Two further wins and a draw followed over the remaining six league matches. In the games they lost they remained true to Fotheringham's mantra of keeping it tight and their opponents close. Only in the derby against Union Berlin – in which they were thumped – did Hertha lose a game by more than a single goal.

No stranger to a strong work ethic, Fotheringham has the same appetite for graft as a coach as he did a player. He consumed eight Hertha matches on video in one sitting and by the time he arrived at their Schenckendorffplatz training ground he knew not only the names of every player but also their nicknames.

“The players were in shock. They were saying 'How does this guy know me? How can he speak German?'”

His homework gave him a flavour of what he had at his disposal. It became clear to him pretty quickly that in Plattenhardt he had a player whose dead-ball delivery was going to be a powerful weapon.

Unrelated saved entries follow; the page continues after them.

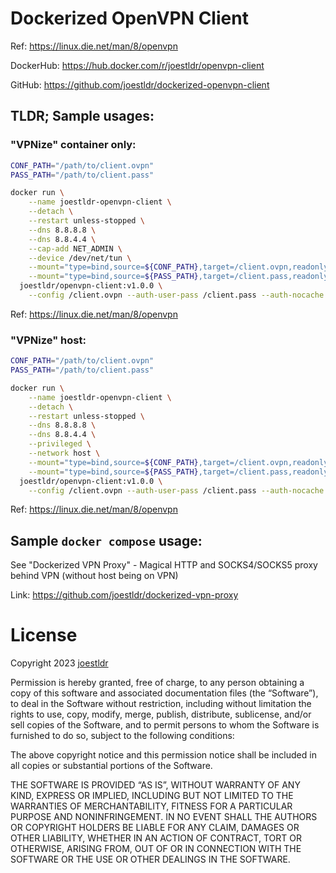 # Dockerized OpenVPN Client

Ref: https://linux.die.net/man/8/openvpn

DockerHub: https://hub.docker.com/r/joestldr/openvpn-client

GitHub: https://github.com/joestldr/dockerized-openvpn-client

## TLDR; Sample usages:

### "VPNize" container only:

```bash
CONF_PATH="/path/to/client.ovpn"
PASS_PATH="/path/to/client.pass"

docker run \
    --name joestldr-openvpn-client \
    --detach \
    --restart unless-stopped \
    --dns 8.8.8.8 \
    --dns 8.8.4.4 \
    --cap-add NET_ADMIN \
    --device /dev/net/tun \
    --mount="type=bind,source=${CONF_PATH},target=/client.ovpn,readonly" \
    --mount="type=bind,source=${PASS_PATH},target=/client.pass,readonly" \
  joestldr/openvpn-client:v1.0.0 \
    --config /client.ovpn --auth-user-pass /client.pass --auth-nocache
```
Ref: https://linux.die.net/man/8/openvpn

### "VPNize" host:

```bash
CONF_PATH="/path/to/client.ovpn"
PASS_PATH="/path/to/client.pass"

docker run \
    --name joestldr-openvpn-client \
    --detach \
    --restart unless-stopped \
    --dns 8.8.8.8 \
    --dns 8.8.4.4 \
    --privileged \
    --network host \
    --mount="type=bind,source=${CONF_PATH},target=/client.ovpn,readonly" \
    --mount="type=bind,source=${PASS_PATH},target=/client.pass,readonly" \
  joestldr/openvpn-client:v1.0.0 \
    --config /client.ovpn --auth-user-pass /client.pass --auth-nocache
```
Ref: https://linux.die.net/man/8/openvpn

## Sample `docker compose` usage:

See "Dockerized VPN Proxy" - Magical HTTP and SOCKS4/SOCKS5 proxy behind VPN (without host being on VPN)

Link: https://github.com/joestldr/dockerized-vpn-proxy

# License

Copyright 2023 [joestldr](https://joestldr.com)

Permission is hereby granted, free of charge, to any person obtaining a copy of this software and associated documentation files (the “Software”), to deal in the Software without restriction, including without limitation the rights to use, copy, modify, merge, publish, distribute, sublicense, and/or sell copies of the Software, and to permit persons to whom the Software is furnished to do so, subject to the following conditions:

The above copyright notice and this permission notice shall be included in all copies or substantial portions of the Software.

THE SOFTWARE IS PROVIDED “AS IS”, WITHOUT WARRANTY OF ANY KIND, EXPRESS OR IMPLIED, INCLUDING BUT NOT LIMITED TO THE WARRANTIES OF MERCHANTABILITY, FITNESS FOR A PARTICULAR PURPOSE AND NONINFRINGEMENT. IN NO EVENT SHALL THE AUTHORS OR COPYRIGHT HOLDERS BE LIABLE FOR ANY CLAIM, DAMAGES OR OTHER LIABILITY, WHETHER IN AN ACTION OF CONTRACT, TORT OR OTHERWISE, ARISING FROM, OUT OF OR IN CONNECTION WITH THE SOFTWARE OR THE USE OR OTHER DEALINGS IN THE SOFTWARE.
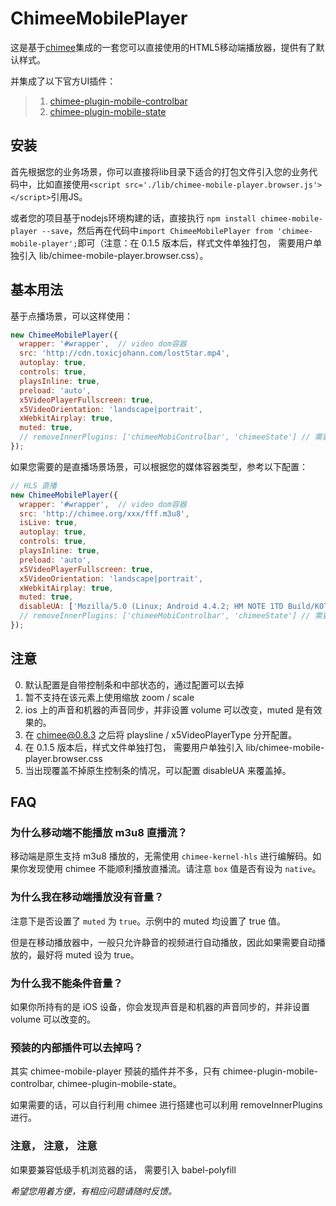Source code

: # ChimeeMobilePlayer

这是基于[chimee](https://github.com/Chimeejs/chimee)集成的一套您可以直接使用的HTML5移动端播放器，提供有了默认样式。

并集成了以下官方UI插件：
> 1. [chimee-plugin-mobile-controlbar](https://github.com/Chimeejs/chimee-plugin-mobile-controlbar)
> 2. [chimee-plugin-mobile-state](https://github.com/Chimeejs/chimee-plugin-mobile-state)

## 安装

首先根据您的业务场景，你可以直接将lib目录下适合的打包文件引入您的业务代码中，比如直接使用`<script src='./lib/chimee-mobile-player.browser.js'></script>`引用JS。

或者您的项目基于nodejs环境构建的话，直接执行 `npm install chimee-mobile-player --save`，然后再在代码中`import ChimeeMobilePlayer from 'chimee-mobile-player';`即可（注意：在 0.1.5 版本后，样式文件单独打包， 需要用户单独引入 lib/chimee-mobile-player.browser.css）。

## 基本用法

基于点播场景，可以这样使用：

```javascript
new ChimeeMobilePlayer({
  wrapper: '#wrapper',  // video dom容器
  src: 'http://cdn.toxicjohann.com/lostStar.mp4',
  autoplay: true,
  controls: true,
  playsInline: true,
  preload: 'auto',
  x5VideoPlayerFullscreen: true,
  x5VideoOrientation: 'landscape|portrait',
  xWebkitAirplay: true,
  muted: true,
  // removeInnerPlugins: ['chimeeMobiControlbar', 'chimeeState'] // 需要移除的插件
});
```

如果您需要的是直播场景场景，可以根据您的媒体容器类型，参考以下配置：

```javascript
// HLS 直播
new ChimeeMobilePlayer({
  wrapper: '#wrapper',  // video dom容器
  src: 'http://chimee.org/xxx/fff.m3u8',
  isLive: true,
  autoplay: true,
  controls: true,
  playsInline: true,
  preload: 'auto',
  x5VideoPlayerFullscreen: true,
  x5VideoOrientation: 'landscape|portrait',
  xWebkitAirplay: true,
  muted: true,
  disableUA: ['Mozilla/5.0 (Linux; Android 4.4.2; HM NOTE 1TD Build/KOT49H; wv) AppleWebKit/537.36 (KHTML, like Gecko) Version/4.0 Chrome/62.0.3202.97 Mobile Safari/537.36']
  // removeInnerPlugins: ['chimeeMobiControlbar', 'chimeeState'] // 需要移除的插件
});

```

## 注意

0. 默认配置是自带控制条和中部状态的，通过配置可以去掉
1. 暂不支持在该元素上使用缩放 zoom / scale
2. ios 上的声音和机器的声音同步，并非设置 volume 可以改变，muted 是有效果的。
3. 在 chimee@0.8.3 之后将 playsline / x5VideoPlayerType 分开配置。
4. 在 0.1.5 版本后，样式文件单独打包， 需要用户单独引入 lib/chimee-mobile-player.browser.css
5. 当出现覆盖不掉原生控制条的情况，可以配置 disableUA 来覆盖掉。

## FAQ

### 为什么移动端不能播放 m3u8 直播流？

移动端是原生支持 m3u8 播放的，无需使用 `chimee-kernel-hls` 进行编解码。如果你发现使用 chimee 不能顺利播放直播流。请注意 `box` 值是否有设为 `native`。

### 为什么我在移动端播放没有音量？

注意下是否设置了 `muted` 为 `true`。示例中的 muted 均设置了 true 值。

但是在移动播放器中，一般只允许静音的视频进行自动播放，因此如果需要自动播放的，最好将 muted 设为 true。

### 为什么我不能条件音量？

如果你所持有的是 iOS 设备，你会发现声音是和机器的声音同步的，并非设置 volume 可以改变的。

### 预装的内部插件可以去掉吗？

其实 chimee-mobile-player 预装的插件并不多，只有 chimee-plugin-mobile-controlbar,  chimee-plugin-mobile-state。

如果需要的话，可以自行利用 chimee 进行搭建也可以利用 removeInnerPlugins 进行。

### 注意， 注意， 注意
如果要兼容低级手机浏览器的话， 需要引入 babel-polyfill

*希望您用着方便，有相应问题请随时反馈。*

“I have never seen a left-foot like it. I had been involved with a team like Celtic and been to a UEFA Cup final and this guy's left foot was incredible. It was even better than Alan Thompson's - so I utilised the set-plays. It's a boring thing to train but I had to explain to the players that this could be a way to win games. I knew what the team was good at and I focused on the strengths. They had been working on a lot of ball possession without actually getting anything from it and causing themselves problems so I had to minimise the risk. I had to take a bit of the ball possession away and focus on being compact.”

Fotheringham calls the situation facing the side as they headed into the final weeks of the season a “match ball”. It's a term they use in Germany, borrowed from tennis, to underline the magnitude of a situation. Hertha passed up three 'match balls' which would have made them safe during the run-in: the first came at Arminia Bielefeld but ended in a 1-1 draw; the second at home to Mainz when Hertha chucked away a point with nine minutes remaining and the third slipped through their grasp in Dortmund when a 1-0 lead vanished in 16 second-half minutes and resulted in a 2-1 defeat.

That flung Hertha into the do-or-die decider with Hamburg.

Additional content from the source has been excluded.